Robin Stevens is the author of a series of children’s mystery books featuring two girl detectives Daisy Wells and Hazel Wong. Robin’s first book ‘Murder Most Unladylike’ won ‘The Waterstones Children’s Book Prize’ in 2015. Her newest book, ‘A Spoonful of Murder’, is out in the UK and Ireland now, and the Detective Society’s next adventure will be published in October 2018.
“As a writer of stories for children, as well as a child who grew up consuming stories, I am delighted that my books have become part of GLARE’s research into gendered language.
There are plenty of wonderful female characters in the children’s literature canon. In the mystery genre alone (my favourite as a child, and the one I write in as an adult), there’s the feisty, flashily-dressed Nancy Drew, tomboy George from the Famous Five, Philip Pullman’s fearless Sally Lockhart, best witch of her generation Hermione Granger, and discerning Claudia from The Mixed Up Files of Mrs Basil E. Frankweiler.

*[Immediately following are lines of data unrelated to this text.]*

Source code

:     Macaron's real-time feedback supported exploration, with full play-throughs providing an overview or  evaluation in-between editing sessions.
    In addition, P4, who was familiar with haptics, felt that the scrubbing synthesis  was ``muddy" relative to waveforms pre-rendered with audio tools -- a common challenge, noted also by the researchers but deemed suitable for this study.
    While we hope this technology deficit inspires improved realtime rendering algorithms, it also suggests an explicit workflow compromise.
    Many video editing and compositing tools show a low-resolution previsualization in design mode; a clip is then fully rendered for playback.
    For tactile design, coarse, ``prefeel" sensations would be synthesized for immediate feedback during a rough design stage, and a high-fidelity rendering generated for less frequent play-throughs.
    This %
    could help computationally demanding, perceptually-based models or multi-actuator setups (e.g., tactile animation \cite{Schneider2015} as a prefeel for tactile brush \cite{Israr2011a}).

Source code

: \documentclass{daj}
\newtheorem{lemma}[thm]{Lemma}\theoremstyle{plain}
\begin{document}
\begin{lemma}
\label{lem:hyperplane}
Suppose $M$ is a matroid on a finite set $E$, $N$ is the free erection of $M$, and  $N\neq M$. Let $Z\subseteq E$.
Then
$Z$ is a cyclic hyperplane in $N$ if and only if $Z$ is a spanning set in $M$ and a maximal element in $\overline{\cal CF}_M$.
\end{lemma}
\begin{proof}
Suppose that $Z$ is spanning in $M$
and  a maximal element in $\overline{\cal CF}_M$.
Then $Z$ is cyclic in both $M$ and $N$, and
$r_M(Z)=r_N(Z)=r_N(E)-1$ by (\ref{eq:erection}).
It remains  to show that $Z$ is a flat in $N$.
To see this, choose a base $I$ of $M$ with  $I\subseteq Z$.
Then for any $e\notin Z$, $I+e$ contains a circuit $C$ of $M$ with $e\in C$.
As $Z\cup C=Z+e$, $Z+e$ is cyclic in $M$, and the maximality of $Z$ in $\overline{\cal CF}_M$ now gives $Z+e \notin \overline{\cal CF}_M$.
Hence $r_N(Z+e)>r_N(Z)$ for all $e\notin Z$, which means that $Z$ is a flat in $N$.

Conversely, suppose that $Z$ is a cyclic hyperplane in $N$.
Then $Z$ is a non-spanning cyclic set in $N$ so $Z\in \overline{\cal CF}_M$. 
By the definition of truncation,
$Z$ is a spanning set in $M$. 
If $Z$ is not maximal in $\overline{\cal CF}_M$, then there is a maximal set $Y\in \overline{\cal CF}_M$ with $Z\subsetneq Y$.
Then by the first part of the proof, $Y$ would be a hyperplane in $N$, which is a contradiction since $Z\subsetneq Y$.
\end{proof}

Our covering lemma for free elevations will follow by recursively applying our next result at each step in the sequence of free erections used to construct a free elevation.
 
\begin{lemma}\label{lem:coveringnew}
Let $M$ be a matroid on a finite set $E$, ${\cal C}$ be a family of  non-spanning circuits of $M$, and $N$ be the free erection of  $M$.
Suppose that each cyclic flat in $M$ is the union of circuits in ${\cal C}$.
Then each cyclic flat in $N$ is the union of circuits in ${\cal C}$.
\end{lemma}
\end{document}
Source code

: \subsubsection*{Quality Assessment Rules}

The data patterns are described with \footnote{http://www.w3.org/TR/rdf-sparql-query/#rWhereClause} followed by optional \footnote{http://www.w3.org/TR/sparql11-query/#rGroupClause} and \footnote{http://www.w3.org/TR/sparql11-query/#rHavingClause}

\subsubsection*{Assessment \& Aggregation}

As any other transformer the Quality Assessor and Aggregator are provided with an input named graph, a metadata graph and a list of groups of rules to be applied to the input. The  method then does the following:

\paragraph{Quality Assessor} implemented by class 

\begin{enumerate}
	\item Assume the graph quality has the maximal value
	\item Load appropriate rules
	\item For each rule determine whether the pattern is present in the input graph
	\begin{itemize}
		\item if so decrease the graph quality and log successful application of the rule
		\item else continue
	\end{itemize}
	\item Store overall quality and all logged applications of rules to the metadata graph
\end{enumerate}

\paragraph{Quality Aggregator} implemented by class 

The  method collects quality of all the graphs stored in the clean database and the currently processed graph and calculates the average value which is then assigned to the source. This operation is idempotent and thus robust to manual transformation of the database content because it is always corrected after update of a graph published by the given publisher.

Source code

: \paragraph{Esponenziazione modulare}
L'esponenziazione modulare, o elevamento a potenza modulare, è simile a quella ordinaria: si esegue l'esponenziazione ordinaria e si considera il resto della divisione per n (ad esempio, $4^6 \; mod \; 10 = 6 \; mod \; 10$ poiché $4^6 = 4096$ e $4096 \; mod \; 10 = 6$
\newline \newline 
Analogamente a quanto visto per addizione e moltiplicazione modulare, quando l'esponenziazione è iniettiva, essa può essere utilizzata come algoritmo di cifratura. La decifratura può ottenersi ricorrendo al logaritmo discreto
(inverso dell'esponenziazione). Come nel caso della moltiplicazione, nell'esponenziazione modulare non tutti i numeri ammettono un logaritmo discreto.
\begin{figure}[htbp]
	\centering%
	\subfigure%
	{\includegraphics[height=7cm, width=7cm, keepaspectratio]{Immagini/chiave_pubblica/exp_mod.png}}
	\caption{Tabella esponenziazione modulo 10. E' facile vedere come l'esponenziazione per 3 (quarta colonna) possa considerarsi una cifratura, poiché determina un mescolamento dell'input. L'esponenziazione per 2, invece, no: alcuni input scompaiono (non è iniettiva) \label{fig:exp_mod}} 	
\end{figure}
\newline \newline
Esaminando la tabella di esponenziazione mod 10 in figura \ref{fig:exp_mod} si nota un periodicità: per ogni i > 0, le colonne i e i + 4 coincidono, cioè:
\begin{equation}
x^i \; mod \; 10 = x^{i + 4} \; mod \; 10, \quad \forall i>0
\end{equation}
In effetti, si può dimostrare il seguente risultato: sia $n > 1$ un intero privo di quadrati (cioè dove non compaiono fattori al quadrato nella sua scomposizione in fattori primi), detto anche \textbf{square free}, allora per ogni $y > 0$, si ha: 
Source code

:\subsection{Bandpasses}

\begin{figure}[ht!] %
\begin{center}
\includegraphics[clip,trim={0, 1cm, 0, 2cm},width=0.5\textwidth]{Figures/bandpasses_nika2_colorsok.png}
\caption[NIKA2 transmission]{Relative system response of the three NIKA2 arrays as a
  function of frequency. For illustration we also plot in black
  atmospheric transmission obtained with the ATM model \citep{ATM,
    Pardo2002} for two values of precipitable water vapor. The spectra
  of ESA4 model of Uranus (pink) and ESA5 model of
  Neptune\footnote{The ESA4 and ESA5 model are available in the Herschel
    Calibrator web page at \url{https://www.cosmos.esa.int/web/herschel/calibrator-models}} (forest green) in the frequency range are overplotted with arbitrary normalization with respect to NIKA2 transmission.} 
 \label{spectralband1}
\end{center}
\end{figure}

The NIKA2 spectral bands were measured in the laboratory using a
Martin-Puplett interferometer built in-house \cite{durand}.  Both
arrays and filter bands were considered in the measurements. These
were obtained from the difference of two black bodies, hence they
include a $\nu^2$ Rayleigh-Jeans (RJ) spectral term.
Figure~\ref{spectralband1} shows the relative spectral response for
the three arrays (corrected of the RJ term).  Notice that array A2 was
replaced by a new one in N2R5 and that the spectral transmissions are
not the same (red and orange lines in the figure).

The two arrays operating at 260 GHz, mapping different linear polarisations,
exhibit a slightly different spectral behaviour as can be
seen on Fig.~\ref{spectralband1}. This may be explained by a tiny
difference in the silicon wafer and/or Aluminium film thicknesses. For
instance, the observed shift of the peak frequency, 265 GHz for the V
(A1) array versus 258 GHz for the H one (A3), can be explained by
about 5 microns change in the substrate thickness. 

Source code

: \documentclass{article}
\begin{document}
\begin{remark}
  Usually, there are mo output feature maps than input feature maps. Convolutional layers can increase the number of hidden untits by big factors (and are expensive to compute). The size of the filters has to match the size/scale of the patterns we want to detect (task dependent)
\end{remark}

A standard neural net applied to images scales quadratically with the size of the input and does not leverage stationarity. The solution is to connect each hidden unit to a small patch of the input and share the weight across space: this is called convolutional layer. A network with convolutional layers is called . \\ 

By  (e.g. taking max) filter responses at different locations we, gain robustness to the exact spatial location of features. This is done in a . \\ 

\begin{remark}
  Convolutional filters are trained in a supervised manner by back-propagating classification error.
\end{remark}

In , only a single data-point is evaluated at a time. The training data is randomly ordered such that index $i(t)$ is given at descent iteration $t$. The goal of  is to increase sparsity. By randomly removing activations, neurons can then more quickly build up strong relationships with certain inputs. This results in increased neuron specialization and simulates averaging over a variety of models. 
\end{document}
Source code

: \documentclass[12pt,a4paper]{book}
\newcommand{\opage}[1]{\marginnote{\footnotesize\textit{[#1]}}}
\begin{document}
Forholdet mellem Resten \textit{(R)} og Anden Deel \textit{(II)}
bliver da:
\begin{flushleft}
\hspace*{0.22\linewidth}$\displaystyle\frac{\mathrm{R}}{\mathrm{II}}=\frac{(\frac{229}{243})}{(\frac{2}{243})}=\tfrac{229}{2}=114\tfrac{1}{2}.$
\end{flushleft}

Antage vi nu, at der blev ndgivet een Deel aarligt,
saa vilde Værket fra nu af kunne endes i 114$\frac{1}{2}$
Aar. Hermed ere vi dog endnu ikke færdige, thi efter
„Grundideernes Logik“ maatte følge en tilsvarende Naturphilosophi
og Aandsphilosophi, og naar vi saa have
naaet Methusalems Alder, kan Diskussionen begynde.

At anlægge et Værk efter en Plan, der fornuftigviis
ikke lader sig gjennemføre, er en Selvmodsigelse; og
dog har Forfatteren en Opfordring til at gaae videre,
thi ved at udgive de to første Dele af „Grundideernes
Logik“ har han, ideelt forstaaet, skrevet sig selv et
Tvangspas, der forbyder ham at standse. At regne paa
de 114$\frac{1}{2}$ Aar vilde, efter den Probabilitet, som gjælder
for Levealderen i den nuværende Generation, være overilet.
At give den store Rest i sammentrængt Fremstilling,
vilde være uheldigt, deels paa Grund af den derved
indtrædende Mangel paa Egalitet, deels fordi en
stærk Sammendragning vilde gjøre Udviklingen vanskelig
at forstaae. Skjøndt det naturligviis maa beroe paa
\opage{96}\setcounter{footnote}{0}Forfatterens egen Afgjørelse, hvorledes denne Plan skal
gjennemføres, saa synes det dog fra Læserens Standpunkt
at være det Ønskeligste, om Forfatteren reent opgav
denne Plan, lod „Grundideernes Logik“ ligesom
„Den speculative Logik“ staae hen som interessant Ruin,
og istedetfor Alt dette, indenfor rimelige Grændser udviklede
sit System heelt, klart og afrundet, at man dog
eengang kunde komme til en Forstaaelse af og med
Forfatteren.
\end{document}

But, and this is something I was always conscious of as a child, and notice even more as an adult: for each clever, fearless, funny literary heroine, there are usually two or three heroes. The Hardy Boys; Julian and Dick and Timmy the dog; the male members of the Secret Seven (who sometimes went on adventures without the girls in their club); Harry and Ron; Claudia’s three brothers. Girls are hopelessly, helplessly outnumbered in books, and very often, brilliant as they are, they are only given the role of the sidekick in a male character’s story. Hermione is literally extraordinary, but it’s her job to help the rather less obviously marvellous Harry triumph over his enemies.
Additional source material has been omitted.